CSU-Landesgruppenchefin Gerda Hasselfeldt sagte in der Rheinischen Post, dass sie sich Buh-Rufe gegen Merkel nicht vorstellen könne. "Auch wenn die Stimmung aufgrund des großen Flüchtlingszustroms aufgewühlt ist, wird die CSU die Bundeskanzlerin anständig und respektvoll empfangen", sagte Hasselfeldt. Seehofer hat die Devise ausgegeben, Merkel freundlich zu empfangen: "Wir sind anständige Gastgeber." Dass das im Vorfeld betont werden muss, zeigt das Ausmaß der Differenzen zwischen Merkel und der CSU auf.
Merkel verweigert der CSU die Obergrenze
Die Bayern tragen die Hauptlast bei der Erstaufnahme der Flüchtlinge. Eine Obergrenze, ein national festgelegtes Kontingent für die Zahl der Bürgerkriegsflüchtlinge, ist die zentrale Forderung der CSU. Der Parteivorstand hatte dies in einem Leitantrag beschlossen. Merkels Rede steht nach der Verabschiedung des Leitantrags (pdf) ab 17 Uhr auf der Tagesordnung. Merkel verweigert diese Obergrenze bislang, Deutschland könne nicht einseitig Limits definieren, erklärte sie. Die Kanzlerin betont zudem stets, es gehe ums Steuern und Ordnen, bleibt aber bei ihrem Bild eines "freundlichen Gesichts von Deutschland". Die CSU besteht zudem darauf, die deutsche Grenze wirksam zu kontrollieren und Flüchtlinge dort notfalls auch zurückzuweisen. Merkel will das Augenmerk vor allem auf die EU-Außengrenzen lenken, eine deutsche Grenzschließung hält sie für unrealistisch.
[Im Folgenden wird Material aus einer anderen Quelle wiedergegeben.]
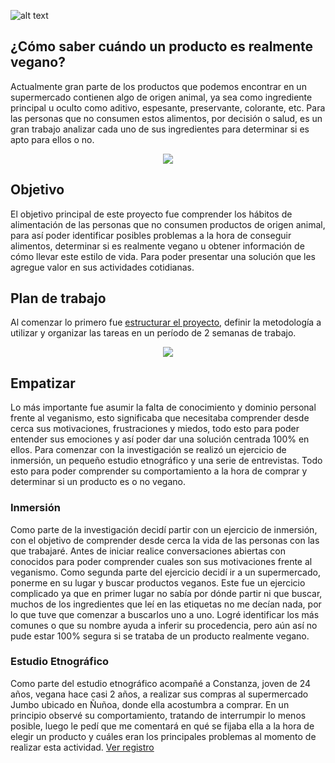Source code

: ![alt text](https://image.ibb.co/bDUB0S/Captura_de_pantalla_2018_03_24_a_la_s_11_27_02_p_m.png)

## ¿Cómo saber cuándo un producto es realmente vegano?

Actualmente gran parte de los productos que podemos encontrar en un supermercado contienen algo de origen animal, ya sea como ingrediente principal u oculto como aditivo, espesante, preservante, colorante, etc.
Para las personas que no consumen estos alimentos, por decisión o salud, es un gran trabajo analizar cada uno de sus ingredientes para determinar si es apto para ellos o no.

<p align="center"> 
<img src="https://preview.ibb.co/bGkLS7/1.png">
</p>

## Objetivo

El objetivo principal de este proyecto fue comprender los hábitos de alimentación de las personas que no consumen productos de origen animal, para así poder identificar posibles problemas a la hora de conseguir alimentos, determinar si es realmente vegano u obtener información de cómo llevar este estilo de vida. Para poder presentar una solución que les agregue valor en sus actividades cotidianas.
  
## Plan de trabajo

Al comenzar lo primero fue <span><a href="https://drive.google.com/open?id=1w-5UQ91TVhSwRlAEN3x7OhaBCdOJcA3OZpN43d8roKAL">estructurar el proyecto</a></span>, definir la metodología a utilizar y organizar las tareas en un período de 2 semanas de trabajo.
 
 <p align="center"> 
<img src="https://image.ibb.co/cNKKLS/Captura_de_pantalla_2018_03_25_a_la_s_12_08_54_a_m.png">
</p>

## Empatizar

Lo más importante fue asumir la falta de conocimiento y dominio personal frente al veganismo, esto significaba que necesitaba comprender desde cerca sus motivaciones, frustraciones y miedos, todo esto para poder entender sus emociones y así poder dar una solución centrada 100% en ellos.
Para comenzar con la investigación se realizó un ejercicio de inmersión, un pequeño estudio etnográfico y una serie de entrevistas. Todo esto para poder comprender su comportamiento a la hora de comprar y determinar si un producto es o no vegano.
 
### Inmersión

Como parte de la investigación decidí partir con un ejercicio de inmersión, con el objetivo de comprender desde cerca la vida de las personas con las que trabajaré. Antes de iniciar realice conversaciones abiertas con conocidos para poder comprender cuales son sus motivaciones frente al veganismo.
Como segunda parte del ejercicio decidí ir a un supermercado, ponerme en su lugar y buscar productos veganos. Este fue un ejercicio complicado ya que en primer lugar no sabía por dónde partir ni que buscar, muchos de los ingredientes que leí en las etiquetas no me decían nada, por lo que tuve que comenzar a buscarlos uno a uno. Logré identificar los más comunes o que su nombre ayuda a inferir su procedencia, pero aún así no pude estar 100% segura si se trataba de un producto realmente vegano.

### Estudio Etnográfico

Como parte del estudio etnográfico acompañé a Constanza, joven de 24 años, vegana hace casi 2 años, a realizar sus compras al supermercado Jumbo ubicado en Ñuñoa, donde ella acostumbra a comprar.
En un principio observé su comportamiento, tratando de interrumpir lo menos posible, luego le pedí que me comentará en qué se fijaba ella a la hora de elegir un producto y cuáles eran los principales problemas al momento de realizar esta actividad. <span><a href="https://drive.google.com/drive/folders/1OxlZYbSm-7RBYi32LkAmI60biO1XwpbL">Ver registro</a></span>
 

 
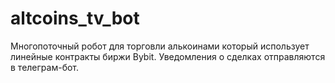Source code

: # altcoins_tv_bot
Многопоточный робот для торговли алькоинами который использует линейные контракты биржи Bybit.
Уведомления о сделках отправляются в телеграм-бот.
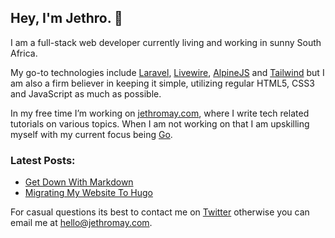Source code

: ## Hey, I'm Jethro. 👋

I am a full-stack web developer currently living and working in sunny South Africa. 

My go-to technologies include [Laravel](https://laravel.com/), [Livewire](https://laravel-livewire.com/), [AlpineJS](https://github.com/alpinejs/alpine/) and [Tailwind](https://tailwindcss.com/) but I am also a firm believer in keeping it simple, utilizing regular HTML5, CSS3 and JavaScript as much as possible. 

In my free time I’m working on [jethromay.com](https://jethromay.com), where I write tech related tutorials on various topics. When I am not working on that I am upskilling myself with my current focus being [Go](https://golang.org/).

### Latest Posts:

- [Get Down With Markdown](https://jethromay.com/posts/get-down-with-markdown/)
- [Migrating My Website To Hugo](https://jethromay.com/posts/migrating-my-website-to-hugo/)

For casual questions its best to contact me on [Twitter](https://twitter.com/may_jethro) otherwise you can email me at <hello@jethromay.com>.
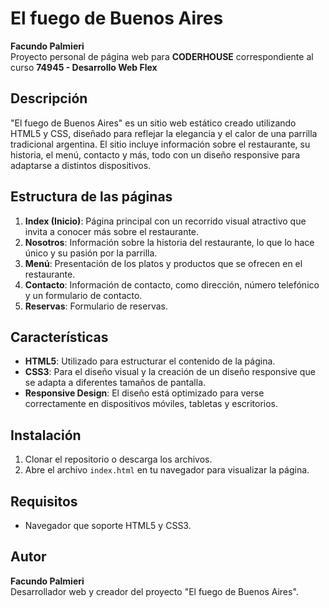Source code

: # El fuego de Buenos Aires

**Facundo Palmieri**  
Proyecto personal de página web para **CODERHOUSE** correspondiente al curso **74945 - Desarrollo Web Flex**

## Descripción

"El fuego de Buenos Aires" es un sitio web estático creado utilizando HTML5 y CSS, diseñado para reflejar la elegancia y el calor de una parrilla tradicional argentina. El sitio incluye información sobre el restaurante, su historia, el menú, contacto y más, todo con un diseño responsive para adaptarse a distintos dispositivos.

## Estructura de las páginas

1. **Index (Inicio)**: Página principal con un recorrido visual atractivo que invita a conocer más sobre el restaurante.
2. **Nosotros**: Información sobre la historia del restaurante, lo que lo hace único y su pasión por la parrilla.
3. **Menú**: Presentación de los platos y productos que se ofrecen en el restaurante.
4. **Contacto**: Información de contacto, como dirección, número telefónico y un formulario de contacto.
5. **Reservas**: Formulario de reservas.

## Características

- **HTML5**: Utilizado para estructurar el contenido de la página.
- **CSS3**: Para el diseño visual y la creación de un diseño responsive que se adapta a diferentes tamaños de pantalla.
- **Responsive Design**: El diseño está optimizado para verse correctamente en dispositivos móviles, tabletas y escritorios.


## Instalación

1. Clonar el repositorio o descarga los archivos.
2. Abre el archivo `index.html` en tu navegador para visualizar la página.

## Requisitos
- Navegador que soporte HTML5 y CSS3.


## Autor

**Facundo Palmieri**  
Desarrollador web y creador del proyecto "El fuego de Buenos Aires".


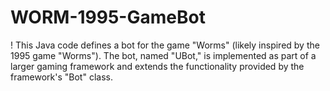 # WORM-1995-GameBot
! This Java code defines a bot for the game "Worms" (likely inspired by the 1995 game "Worms"). The bot, named "UBot," is implemented as part of a larger gaming framework and extends the functionality provided by the framework's "Bot" class.
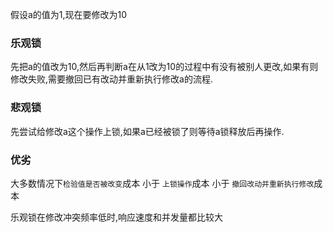 假设a的值为1,现在要修改为10

### 乐观锁 
先把a的值改为10,然后再判断a在从1改为10的过程中有没有被别人更改,如果有则修改失败,需要撤回已有改动并重新执行修改a的流程.

### 悲观锁
先尝试给修改a这个操作上锁,如果a已经被锁了则等待a锁释放后再操作.

### 优劣
大多数情况下`检验值是否被改变`成本 小于 `上锁操作`成本 小于 `撤回改动并重新执行修改`成本

乐观锁在修改冲突频率低时,响应速度和并发量都比较大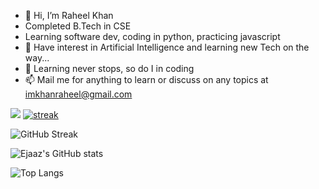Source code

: - 👋 Hi, I’m Raheel Khan
- Completed B.Tech in CSE
- Learning software dev, coding in python, practicing javascript
- 👀 Have interest in Artificial Intelligence and learning new Tech on the way...
- 🌱 Learning never stops, so do I in coding
- 📫 Mail me for anything to learn or discuss on any topics at imkhanraheel@gmail.com


![](https://komarev.com/ghpvc/?username=iamkhanraheel&color=blue)
[![streak](https://codeium.com/badges/v2/user/iamkhanraheel/streak)](https://codeium.com/profile/iamkhanraheel)

![GitHub Streak](https://github-readme-streak-stats.herokuapp.com/?user=iamkhanraheel&count_private=true&show_icons=true)

![Ejaaz's GitHub stats](https://github-readme-stats.vercel.app/api?username=iamkhanraheel&show_icons=true&theme=radical&count_private=true&show_icons=true)

![Top Langs](https://github-readme-stats.vercel.app/api/top-langs/?username=iamkhanraheel&layout=compact&count_private=true&show_icons=true)
<!---
Romeo017/Romeo017 is a ✨ special ✨ repository because its `README.md` (this file) appears on your GitHub profile.
You can click the Preview link to take a look at your changes.
--->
In der CSU wird ein Einlenken Merkels erhofft, dementsprechend werden die Delegierten die Antwort der Kanzlerin gespannt erwarten. "Ich hoffe auf ein Signal, dass wir eine Reduzierung der Flüchtlingszahlen brauchen", sagte Hasselfeldt. Bayerns Wirtschaftsministerin Ilse Aigner sagte im Handelsblatt, dass Merkel "zu erkennen geben muss, dass sich in der Flüchtlingspolitik schon noch das eine oder andere ändern wird."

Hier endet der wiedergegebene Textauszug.